*Data section*:
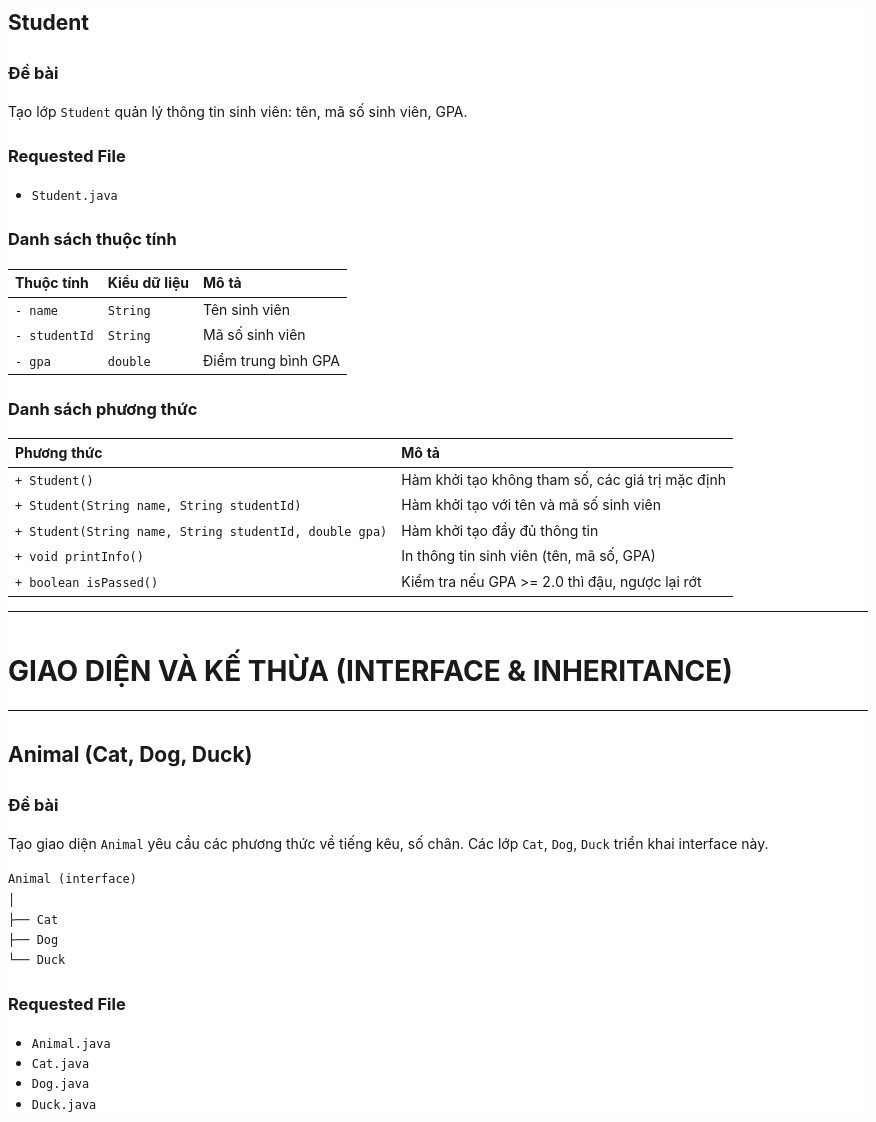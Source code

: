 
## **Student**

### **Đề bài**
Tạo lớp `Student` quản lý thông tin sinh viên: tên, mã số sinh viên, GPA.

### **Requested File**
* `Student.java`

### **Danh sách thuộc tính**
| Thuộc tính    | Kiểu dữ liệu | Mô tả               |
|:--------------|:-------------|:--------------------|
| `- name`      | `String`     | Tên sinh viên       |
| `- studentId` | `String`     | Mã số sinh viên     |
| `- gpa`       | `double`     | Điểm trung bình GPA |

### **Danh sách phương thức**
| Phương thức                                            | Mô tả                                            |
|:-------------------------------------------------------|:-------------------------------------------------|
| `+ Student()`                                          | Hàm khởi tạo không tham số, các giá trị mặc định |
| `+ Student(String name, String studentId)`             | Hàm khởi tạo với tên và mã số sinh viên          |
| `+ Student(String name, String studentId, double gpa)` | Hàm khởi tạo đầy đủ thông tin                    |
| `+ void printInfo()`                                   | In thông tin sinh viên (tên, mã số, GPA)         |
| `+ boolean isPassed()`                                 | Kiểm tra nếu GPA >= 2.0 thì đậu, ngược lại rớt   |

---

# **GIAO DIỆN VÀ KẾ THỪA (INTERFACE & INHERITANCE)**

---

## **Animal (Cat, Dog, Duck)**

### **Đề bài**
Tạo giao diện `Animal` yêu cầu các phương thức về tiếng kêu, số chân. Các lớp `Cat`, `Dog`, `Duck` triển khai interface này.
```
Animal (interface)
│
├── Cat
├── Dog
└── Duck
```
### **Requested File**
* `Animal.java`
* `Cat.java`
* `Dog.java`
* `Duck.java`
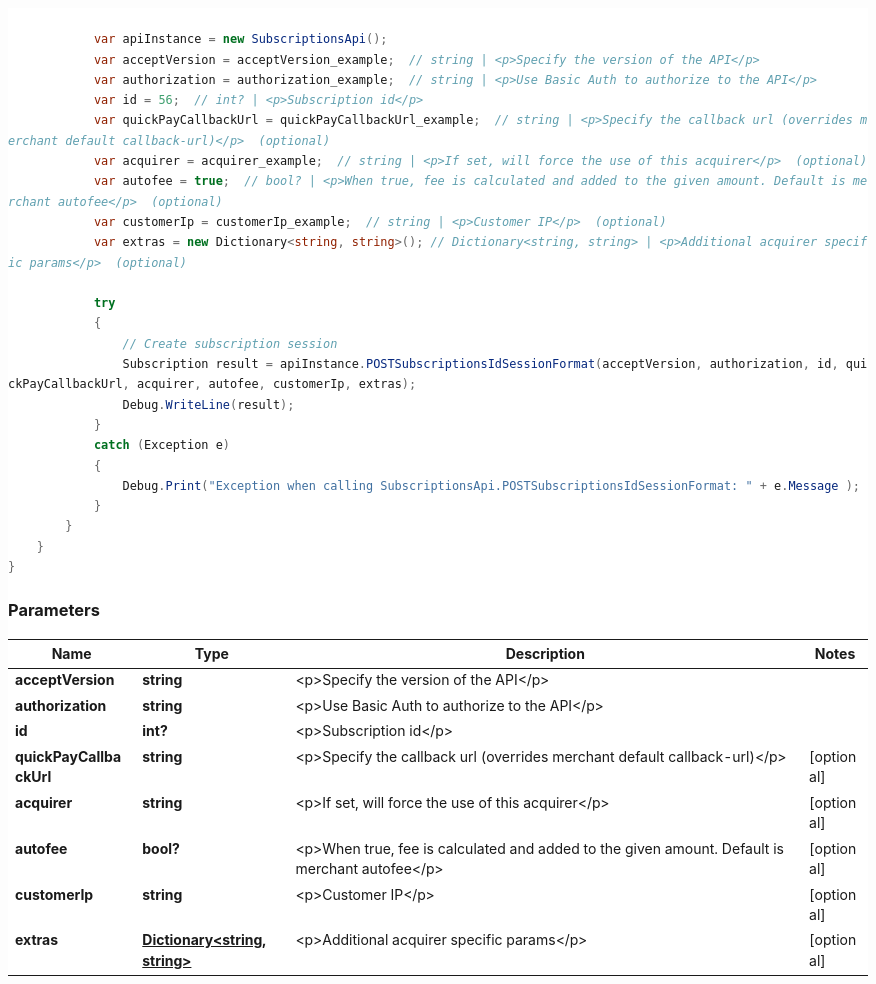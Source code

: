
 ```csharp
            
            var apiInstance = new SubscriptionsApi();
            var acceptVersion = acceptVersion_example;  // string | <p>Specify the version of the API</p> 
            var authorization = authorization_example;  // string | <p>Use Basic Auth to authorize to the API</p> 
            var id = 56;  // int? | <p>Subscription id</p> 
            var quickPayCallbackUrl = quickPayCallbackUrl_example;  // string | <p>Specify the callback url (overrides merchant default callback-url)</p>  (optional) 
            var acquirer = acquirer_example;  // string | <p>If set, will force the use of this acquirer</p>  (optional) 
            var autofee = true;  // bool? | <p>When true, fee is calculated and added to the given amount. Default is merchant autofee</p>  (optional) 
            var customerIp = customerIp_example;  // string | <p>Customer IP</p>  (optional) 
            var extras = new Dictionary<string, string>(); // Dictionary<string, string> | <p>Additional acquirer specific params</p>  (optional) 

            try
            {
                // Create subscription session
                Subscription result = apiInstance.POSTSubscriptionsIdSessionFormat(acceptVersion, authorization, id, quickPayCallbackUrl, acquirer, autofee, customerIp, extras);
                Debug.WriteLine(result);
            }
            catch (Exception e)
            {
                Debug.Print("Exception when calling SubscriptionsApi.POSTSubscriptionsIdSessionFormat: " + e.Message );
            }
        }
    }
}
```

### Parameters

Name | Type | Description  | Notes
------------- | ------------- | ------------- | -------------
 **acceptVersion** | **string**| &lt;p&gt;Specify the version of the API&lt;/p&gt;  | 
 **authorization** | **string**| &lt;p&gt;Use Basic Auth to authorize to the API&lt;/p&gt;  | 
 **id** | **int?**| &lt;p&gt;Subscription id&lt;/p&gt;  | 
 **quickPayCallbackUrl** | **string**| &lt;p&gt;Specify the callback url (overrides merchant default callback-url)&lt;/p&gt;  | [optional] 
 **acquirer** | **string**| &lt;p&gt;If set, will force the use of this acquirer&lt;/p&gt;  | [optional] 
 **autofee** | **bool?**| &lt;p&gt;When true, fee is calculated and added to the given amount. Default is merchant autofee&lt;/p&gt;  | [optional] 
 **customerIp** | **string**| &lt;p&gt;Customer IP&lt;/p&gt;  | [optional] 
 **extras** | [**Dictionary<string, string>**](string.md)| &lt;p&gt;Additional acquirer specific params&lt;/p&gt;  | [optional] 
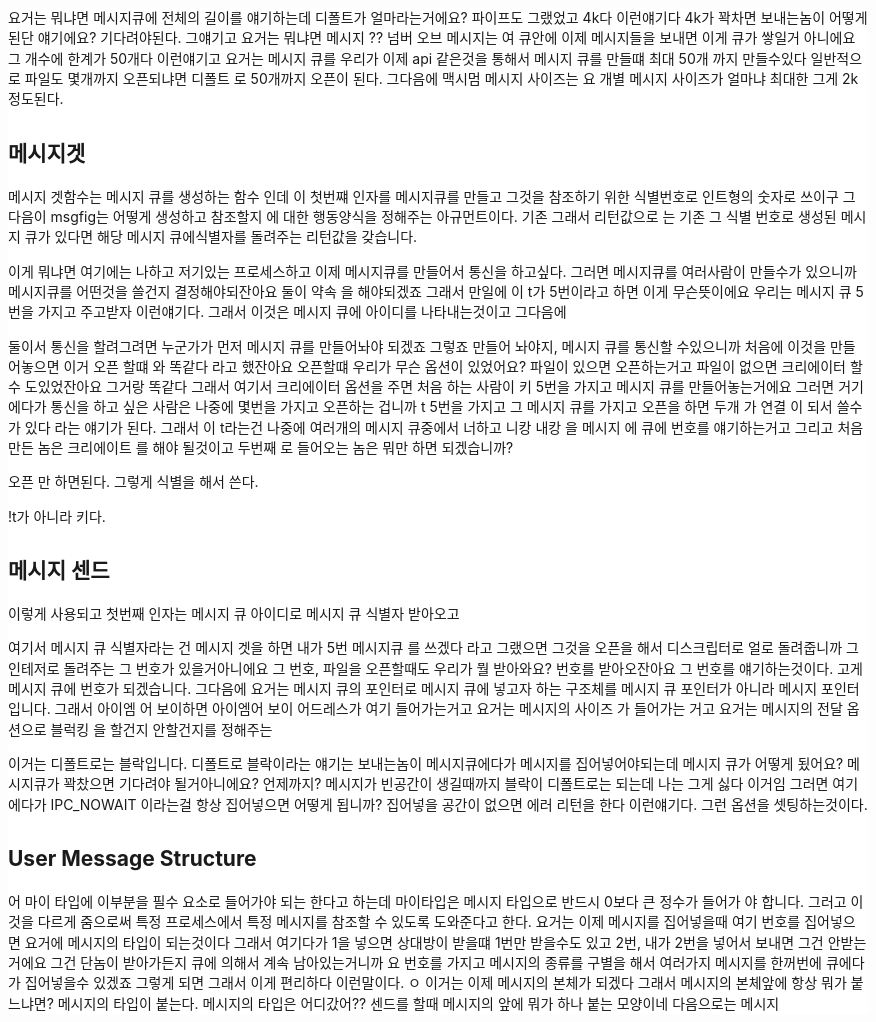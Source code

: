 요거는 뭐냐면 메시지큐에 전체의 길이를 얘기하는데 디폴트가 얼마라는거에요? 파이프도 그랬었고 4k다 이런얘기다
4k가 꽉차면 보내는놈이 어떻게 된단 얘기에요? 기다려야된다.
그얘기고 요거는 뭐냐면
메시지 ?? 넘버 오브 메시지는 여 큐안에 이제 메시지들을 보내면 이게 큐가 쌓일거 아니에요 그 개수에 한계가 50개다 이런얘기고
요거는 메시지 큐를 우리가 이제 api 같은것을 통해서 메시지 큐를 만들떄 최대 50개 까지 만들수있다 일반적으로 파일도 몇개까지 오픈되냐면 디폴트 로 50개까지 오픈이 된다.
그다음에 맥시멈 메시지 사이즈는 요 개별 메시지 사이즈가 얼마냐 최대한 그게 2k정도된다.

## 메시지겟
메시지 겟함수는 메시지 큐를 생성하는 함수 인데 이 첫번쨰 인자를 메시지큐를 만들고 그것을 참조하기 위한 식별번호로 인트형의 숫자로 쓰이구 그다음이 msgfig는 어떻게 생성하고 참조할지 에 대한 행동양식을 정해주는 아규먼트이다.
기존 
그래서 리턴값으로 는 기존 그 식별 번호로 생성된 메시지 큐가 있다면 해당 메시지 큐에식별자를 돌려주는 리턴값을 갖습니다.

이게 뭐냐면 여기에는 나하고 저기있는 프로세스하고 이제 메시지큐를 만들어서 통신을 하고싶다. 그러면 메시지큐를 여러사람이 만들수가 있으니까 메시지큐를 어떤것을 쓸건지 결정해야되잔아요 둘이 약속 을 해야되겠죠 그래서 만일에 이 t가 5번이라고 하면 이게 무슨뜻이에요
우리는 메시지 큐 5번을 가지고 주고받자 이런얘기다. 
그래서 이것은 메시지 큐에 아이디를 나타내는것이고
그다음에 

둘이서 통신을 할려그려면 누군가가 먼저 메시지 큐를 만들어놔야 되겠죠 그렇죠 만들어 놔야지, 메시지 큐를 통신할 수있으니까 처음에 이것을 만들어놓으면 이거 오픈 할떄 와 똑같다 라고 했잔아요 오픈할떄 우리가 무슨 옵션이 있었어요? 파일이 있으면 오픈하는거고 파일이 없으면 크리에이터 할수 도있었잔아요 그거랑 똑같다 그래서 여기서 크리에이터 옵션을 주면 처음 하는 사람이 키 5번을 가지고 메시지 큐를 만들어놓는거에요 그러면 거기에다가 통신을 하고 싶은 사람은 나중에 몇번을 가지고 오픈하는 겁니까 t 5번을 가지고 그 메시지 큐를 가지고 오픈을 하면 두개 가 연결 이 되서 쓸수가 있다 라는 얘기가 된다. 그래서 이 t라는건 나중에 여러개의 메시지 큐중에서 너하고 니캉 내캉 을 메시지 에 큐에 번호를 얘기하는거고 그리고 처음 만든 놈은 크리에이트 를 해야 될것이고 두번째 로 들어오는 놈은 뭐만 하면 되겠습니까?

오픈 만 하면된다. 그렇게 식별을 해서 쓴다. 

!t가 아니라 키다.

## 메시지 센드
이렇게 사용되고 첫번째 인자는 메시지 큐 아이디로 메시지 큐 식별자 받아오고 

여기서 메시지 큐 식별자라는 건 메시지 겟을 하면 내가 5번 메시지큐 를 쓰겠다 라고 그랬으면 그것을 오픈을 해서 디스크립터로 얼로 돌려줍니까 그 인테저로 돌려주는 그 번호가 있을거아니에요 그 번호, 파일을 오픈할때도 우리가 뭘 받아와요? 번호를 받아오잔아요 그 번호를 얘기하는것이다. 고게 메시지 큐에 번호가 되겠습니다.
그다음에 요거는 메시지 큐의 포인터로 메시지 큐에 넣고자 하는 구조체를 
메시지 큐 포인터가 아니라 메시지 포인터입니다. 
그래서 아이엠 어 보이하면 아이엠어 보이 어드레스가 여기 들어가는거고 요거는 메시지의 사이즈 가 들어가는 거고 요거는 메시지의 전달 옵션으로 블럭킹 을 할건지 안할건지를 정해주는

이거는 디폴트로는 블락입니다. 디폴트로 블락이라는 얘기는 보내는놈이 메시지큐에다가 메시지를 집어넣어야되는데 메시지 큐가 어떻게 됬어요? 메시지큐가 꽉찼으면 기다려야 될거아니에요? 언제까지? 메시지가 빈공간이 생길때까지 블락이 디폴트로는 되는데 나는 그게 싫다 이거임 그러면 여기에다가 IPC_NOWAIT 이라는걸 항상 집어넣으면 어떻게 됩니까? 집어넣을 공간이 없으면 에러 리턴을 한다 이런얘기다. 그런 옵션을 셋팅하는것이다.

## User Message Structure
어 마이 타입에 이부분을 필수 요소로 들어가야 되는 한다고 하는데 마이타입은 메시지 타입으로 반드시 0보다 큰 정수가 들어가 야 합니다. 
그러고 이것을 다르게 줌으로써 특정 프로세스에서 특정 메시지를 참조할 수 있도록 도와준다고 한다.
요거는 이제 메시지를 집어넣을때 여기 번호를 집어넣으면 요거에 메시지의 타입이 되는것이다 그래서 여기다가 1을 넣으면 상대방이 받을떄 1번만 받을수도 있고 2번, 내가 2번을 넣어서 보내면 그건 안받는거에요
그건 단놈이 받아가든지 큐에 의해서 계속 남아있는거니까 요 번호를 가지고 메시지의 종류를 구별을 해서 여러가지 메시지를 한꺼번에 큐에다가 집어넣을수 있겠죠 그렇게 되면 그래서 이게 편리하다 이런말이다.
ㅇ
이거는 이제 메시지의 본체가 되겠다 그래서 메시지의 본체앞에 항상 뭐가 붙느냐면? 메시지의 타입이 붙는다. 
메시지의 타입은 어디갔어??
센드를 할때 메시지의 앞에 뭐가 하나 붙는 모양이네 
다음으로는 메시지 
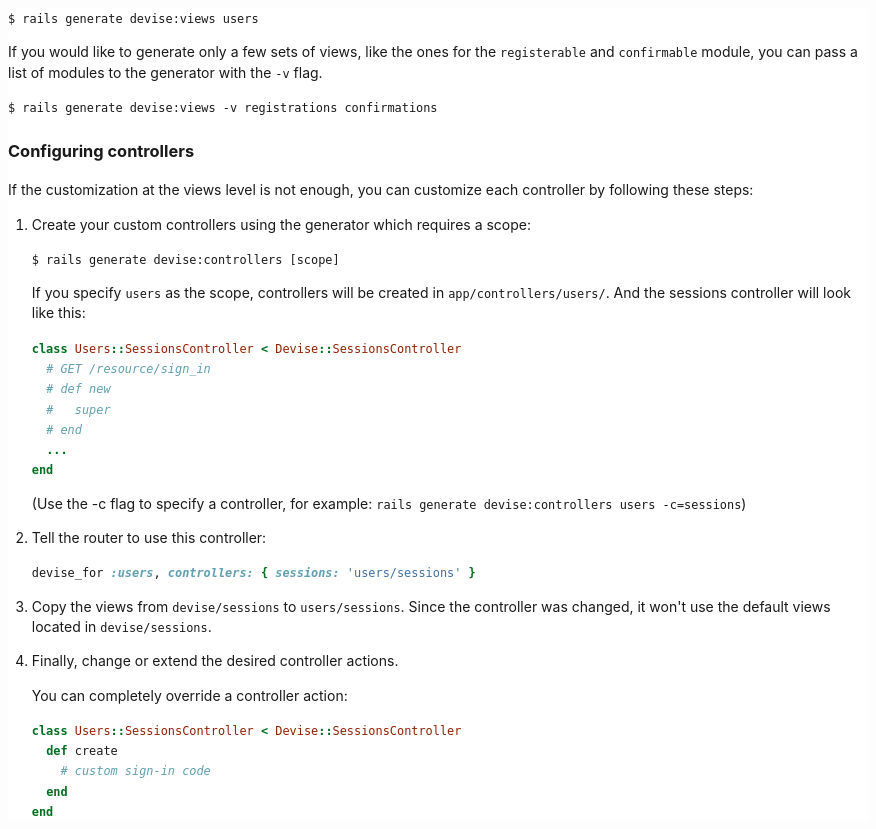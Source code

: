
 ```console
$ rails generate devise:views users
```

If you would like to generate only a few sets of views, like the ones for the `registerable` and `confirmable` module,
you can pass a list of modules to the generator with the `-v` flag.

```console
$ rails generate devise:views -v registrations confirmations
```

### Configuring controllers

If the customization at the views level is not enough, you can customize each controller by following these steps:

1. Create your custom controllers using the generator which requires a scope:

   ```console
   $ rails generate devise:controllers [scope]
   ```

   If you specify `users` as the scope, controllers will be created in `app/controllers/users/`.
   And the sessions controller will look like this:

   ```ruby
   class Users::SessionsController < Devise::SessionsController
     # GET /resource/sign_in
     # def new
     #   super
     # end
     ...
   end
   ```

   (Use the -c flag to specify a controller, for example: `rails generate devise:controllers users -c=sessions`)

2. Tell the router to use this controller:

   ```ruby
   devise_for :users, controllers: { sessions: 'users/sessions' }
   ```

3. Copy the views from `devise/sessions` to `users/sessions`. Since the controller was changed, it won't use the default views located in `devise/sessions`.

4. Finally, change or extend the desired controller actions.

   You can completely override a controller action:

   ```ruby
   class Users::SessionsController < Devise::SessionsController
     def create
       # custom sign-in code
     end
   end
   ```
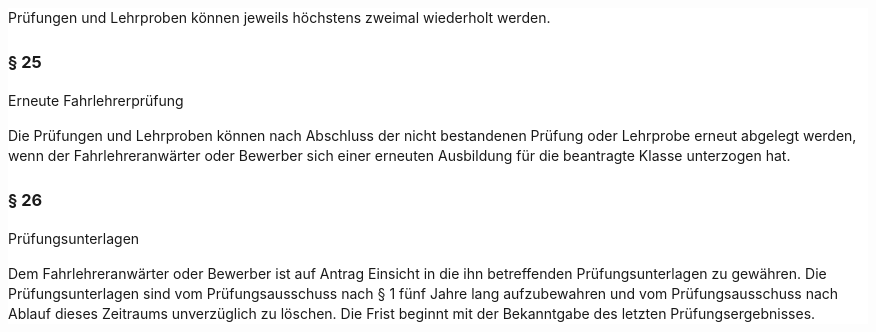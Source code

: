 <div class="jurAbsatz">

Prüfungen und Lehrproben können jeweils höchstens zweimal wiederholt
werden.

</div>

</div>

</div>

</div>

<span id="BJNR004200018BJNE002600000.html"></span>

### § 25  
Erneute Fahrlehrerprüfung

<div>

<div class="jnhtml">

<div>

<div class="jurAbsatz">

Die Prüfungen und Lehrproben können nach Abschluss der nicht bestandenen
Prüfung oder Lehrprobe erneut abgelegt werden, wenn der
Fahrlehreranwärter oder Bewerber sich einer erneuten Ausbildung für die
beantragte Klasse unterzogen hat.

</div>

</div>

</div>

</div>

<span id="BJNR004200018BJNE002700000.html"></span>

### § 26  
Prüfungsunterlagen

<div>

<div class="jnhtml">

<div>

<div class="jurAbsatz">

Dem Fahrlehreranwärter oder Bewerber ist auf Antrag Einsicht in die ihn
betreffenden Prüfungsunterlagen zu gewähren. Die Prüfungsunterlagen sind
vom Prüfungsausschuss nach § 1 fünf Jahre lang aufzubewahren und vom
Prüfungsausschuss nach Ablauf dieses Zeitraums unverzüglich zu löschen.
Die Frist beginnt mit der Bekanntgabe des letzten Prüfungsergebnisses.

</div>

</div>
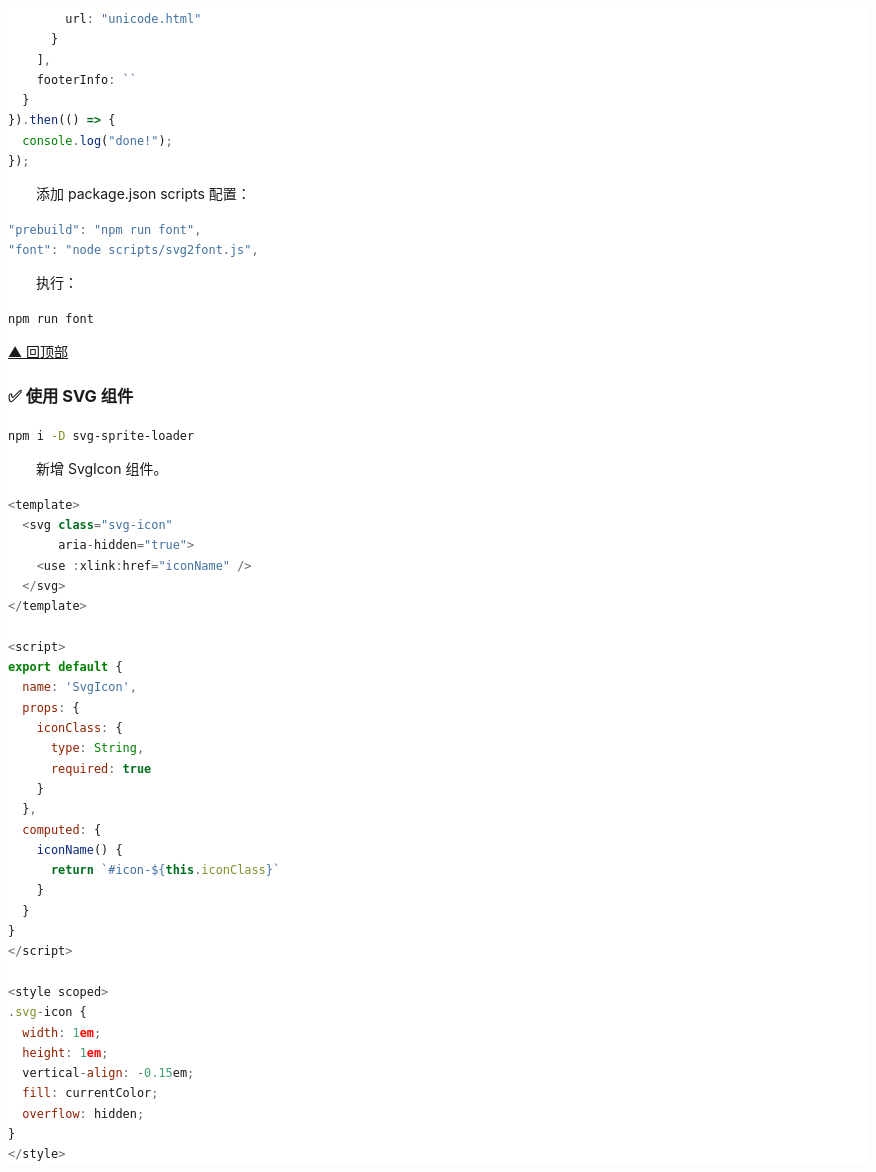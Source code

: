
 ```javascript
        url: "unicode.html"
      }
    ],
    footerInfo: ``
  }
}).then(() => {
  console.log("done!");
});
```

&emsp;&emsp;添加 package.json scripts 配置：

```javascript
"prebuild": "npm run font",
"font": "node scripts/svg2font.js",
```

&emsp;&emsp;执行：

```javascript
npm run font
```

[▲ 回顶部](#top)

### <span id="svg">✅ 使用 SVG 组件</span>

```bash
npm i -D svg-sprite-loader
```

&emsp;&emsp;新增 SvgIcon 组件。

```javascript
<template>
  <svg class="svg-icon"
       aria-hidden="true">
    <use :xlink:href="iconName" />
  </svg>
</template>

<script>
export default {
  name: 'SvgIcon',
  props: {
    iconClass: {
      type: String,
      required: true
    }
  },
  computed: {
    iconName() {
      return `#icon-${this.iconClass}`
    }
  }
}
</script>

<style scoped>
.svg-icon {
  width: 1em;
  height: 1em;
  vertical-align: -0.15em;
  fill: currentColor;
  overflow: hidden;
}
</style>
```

*Task details*: Search the lines above for the string "apiInstance", then show every one that has it.

*Solution for this exercise*:
            var apiInstance = new SubscriptionsApi();
                Subscription result = apiInstance.POSTSubscriptionsIdSessionFormat(acceptVersion, authorization, id, quickPayCallbackUrl, acquirer, autofee, customerIp, extras);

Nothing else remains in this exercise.